Data items
============================================================

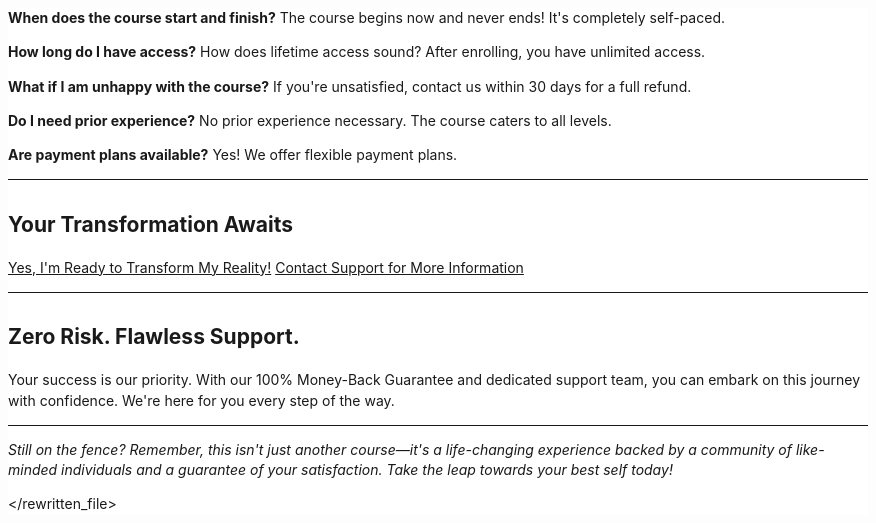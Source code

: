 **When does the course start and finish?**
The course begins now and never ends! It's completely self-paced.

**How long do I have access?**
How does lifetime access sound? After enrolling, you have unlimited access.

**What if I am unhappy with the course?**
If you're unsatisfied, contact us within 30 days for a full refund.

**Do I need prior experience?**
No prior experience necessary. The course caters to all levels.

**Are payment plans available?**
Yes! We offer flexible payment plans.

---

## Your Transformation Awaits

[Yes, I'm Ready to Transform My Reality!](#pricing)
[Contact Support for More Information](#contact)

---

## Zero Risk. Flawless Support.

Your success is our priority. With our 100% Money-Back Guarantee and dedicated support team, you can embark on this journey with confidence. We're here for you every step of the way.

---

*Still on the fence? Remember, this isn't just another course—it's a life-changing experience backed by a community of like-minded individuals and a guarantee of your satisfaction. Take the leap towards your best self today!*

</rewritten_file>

============================================================

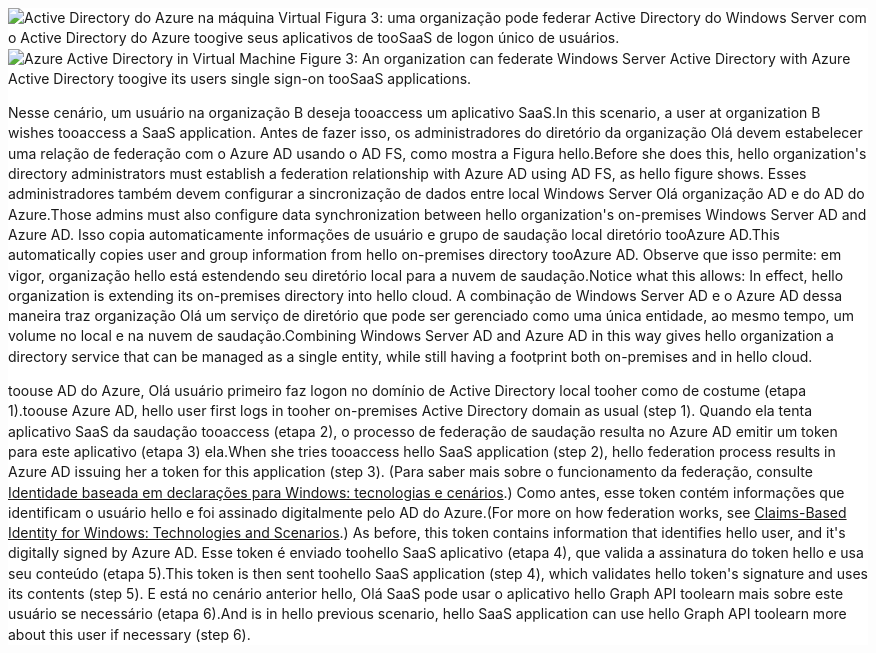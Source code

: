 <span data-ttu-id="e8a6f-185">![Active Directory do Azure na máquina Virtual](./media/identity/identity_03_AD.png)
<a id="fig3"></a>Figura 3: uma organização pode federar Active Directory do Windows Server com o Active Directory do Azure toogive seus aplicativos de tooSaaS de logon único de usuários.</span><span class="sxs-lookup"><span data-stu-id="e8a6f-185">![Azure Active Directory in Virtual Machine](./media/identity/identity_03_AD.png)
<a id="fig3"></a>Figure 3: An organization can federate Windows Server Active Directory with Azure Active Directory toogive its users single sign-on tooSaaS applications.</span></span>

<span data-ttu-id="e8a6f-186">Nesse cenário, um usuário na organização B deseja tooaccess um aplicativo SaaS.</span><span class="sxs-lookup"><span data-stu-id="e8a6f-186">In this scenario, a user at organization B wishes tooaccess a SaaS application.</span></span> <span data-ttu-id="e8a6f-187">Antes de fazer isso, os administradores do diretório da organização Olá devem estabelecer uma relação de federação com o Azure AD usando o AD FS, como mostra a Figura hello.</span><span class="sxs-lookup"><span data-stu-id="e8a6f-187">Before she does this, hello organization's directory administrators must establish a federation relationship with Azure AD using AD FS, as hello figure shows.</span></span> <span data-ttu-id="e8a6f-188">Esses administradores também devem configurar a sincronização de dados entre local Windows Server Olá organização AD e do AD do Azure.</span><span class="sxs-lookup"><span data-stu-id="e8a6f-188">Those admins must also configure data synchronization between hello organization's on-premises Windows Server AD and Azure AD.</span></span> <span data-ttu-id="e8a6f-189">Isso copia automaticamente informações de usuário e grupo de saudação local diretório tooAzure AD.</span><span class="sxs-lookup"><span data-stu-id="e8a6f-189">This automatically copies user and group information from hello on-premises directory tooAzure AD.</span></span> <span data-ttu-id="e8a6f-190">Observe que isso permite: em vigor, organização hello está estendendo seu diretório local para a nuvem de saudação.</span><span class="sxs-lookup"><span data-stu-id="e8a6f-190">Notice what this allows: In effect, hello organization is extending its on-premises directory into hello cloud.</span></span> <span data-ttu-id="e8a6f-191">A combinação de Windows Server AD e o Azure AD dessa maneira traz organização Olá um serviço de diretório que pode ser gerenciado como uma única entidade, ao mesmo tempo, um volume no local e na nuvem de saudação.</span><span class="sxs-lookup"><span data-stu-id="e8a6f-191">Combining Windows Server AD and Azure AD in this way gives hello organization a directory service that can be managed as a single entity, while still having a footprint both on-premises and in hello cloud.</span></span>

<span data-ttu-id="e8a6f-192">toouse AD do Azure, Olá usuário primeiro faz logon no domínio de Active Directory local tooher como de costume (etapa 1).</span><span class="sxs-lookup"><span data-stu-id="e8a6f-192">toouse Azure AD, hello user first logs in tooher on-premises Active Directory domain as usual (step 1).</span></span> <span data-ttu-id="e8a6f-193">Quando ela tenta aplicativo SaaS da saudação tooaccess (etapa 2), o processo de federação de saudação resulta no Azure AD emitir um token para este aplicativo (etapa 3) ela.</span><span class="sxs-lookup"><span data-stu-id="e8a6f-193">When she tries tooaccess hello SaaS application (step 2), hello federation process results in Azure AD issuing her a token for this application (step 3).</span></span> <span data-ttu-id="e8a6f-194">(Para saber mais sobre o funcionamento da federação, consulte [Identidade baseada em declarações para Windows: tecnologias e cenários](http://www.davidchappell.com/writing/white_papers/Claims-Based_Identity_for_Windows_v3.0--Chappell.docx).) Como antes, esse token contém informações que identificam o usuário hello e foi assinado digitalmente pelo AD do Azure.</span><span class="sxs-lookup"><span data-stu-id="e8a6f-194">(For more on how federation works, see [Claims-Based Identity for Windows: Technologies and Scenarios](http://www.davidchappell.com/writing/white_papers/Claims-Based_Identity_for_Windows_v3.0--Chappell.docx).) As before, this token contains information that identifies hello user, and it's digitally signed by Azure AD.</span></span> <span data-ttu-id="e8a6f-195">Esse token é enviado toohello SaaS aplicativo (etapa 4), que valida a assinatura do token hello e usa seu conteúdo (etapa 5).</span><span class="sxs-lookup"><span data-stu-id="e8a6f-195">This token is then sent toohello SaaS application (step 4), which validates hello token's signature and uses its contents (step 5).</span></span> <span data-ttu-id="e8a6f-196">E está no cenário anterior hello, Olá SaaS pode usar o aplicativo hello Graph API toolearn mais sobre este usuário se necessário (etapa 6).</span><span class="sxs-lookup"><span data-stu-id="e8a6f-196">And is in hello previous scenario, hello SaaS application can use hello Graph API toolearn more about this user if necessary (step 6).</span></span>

============================================================

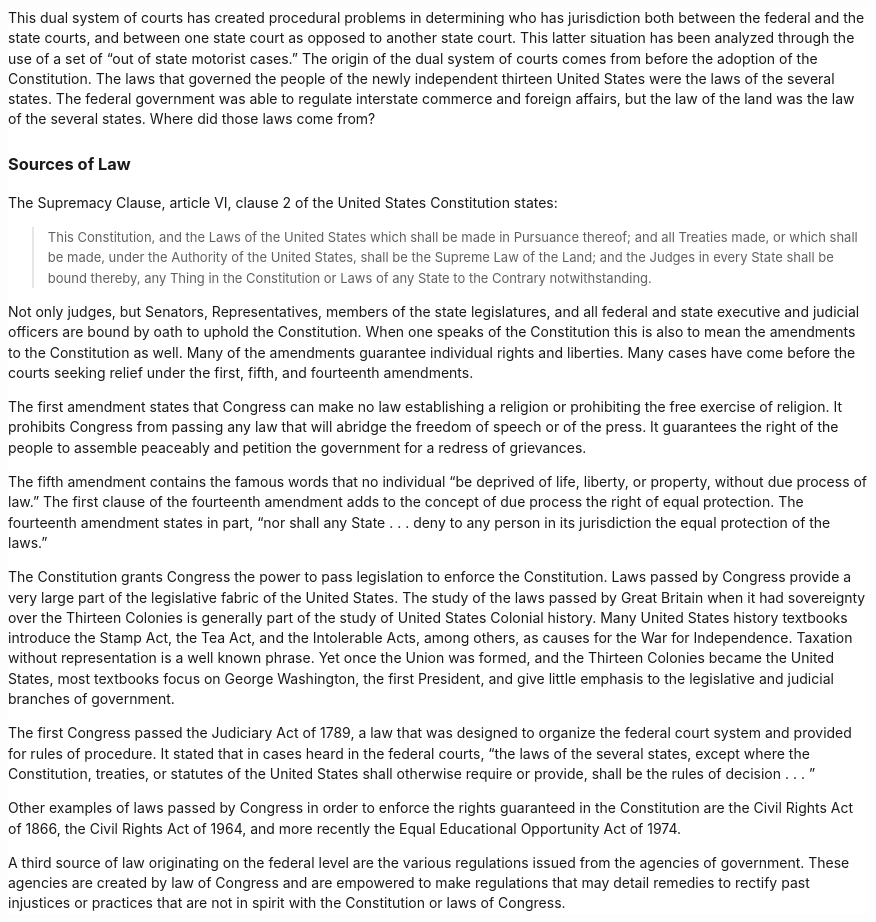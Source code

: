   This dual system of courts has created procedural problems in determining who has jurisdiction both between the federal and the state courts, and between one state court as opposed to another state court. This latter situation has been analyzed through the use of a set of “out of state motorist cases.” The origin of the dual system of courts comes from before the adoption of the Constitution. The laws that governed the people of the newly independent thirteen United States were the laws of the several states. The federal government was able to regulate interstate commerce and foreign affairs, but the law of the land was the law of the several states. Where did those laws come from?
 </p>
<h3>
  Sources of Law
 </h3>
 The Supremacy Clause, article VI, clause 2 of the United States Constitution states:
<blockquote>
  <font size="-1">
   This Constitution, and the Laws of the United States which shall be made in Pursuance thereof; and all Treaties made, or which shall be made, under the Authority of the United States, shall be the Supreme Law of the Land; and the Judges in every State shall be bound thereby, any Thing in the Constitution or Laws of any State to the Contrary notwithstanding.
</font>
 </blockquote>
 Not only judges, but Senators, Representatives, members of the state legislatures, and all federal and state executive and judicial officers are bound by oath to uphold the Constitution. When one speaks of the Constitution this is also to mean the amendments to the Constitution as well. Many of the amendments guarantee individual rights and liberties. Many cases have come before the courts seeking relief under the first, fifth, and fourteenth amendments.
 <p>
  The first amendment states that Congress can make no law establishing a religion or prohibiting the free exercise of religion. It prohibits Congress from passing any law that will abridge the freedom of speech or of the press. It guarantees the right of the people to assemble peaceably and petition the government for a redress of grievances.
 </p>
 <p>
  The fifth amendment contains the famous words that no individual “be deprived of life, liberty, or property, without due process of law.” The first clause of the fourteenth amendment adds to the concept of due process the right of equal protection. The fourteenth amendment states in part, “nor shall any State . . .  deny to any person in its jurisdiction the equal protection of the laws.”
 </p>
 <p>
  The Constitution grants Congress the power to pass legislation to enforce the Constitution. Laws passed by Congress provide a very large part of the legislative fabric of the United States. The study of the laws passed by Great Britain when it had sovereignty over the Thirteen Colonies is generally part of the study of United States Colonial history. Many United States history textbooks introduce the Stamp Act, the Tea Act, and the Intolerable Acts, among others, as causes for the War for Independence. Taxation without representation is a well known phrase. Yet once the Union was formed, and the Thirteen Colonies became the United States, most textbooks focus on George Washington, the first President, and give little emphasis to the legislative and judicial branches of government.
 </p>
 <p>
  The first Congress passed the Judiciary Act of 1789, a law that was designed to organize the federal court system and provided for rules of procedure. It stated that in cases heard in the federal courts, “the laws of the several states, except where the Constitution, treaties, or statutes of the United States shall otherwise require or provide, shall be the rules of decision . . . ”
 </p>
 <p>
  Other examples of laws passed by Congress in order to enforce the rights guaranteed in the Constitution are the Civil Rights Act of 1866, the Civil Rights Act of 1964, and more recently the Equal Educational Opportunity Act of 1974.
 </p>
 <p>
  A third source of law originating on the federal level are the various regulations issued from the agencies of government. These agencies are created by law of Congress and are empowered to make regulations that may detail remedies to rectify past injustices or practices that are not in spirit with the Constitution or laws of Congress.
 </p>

============================================================

_TRY IT_
Only the lines containing "contact" are needed; copy each of them from the data.

_WRITTEN ANSWER_
If you're unsatisfied, contact us within 30 days for a full refund.
[Contact Support for More Information](#contact)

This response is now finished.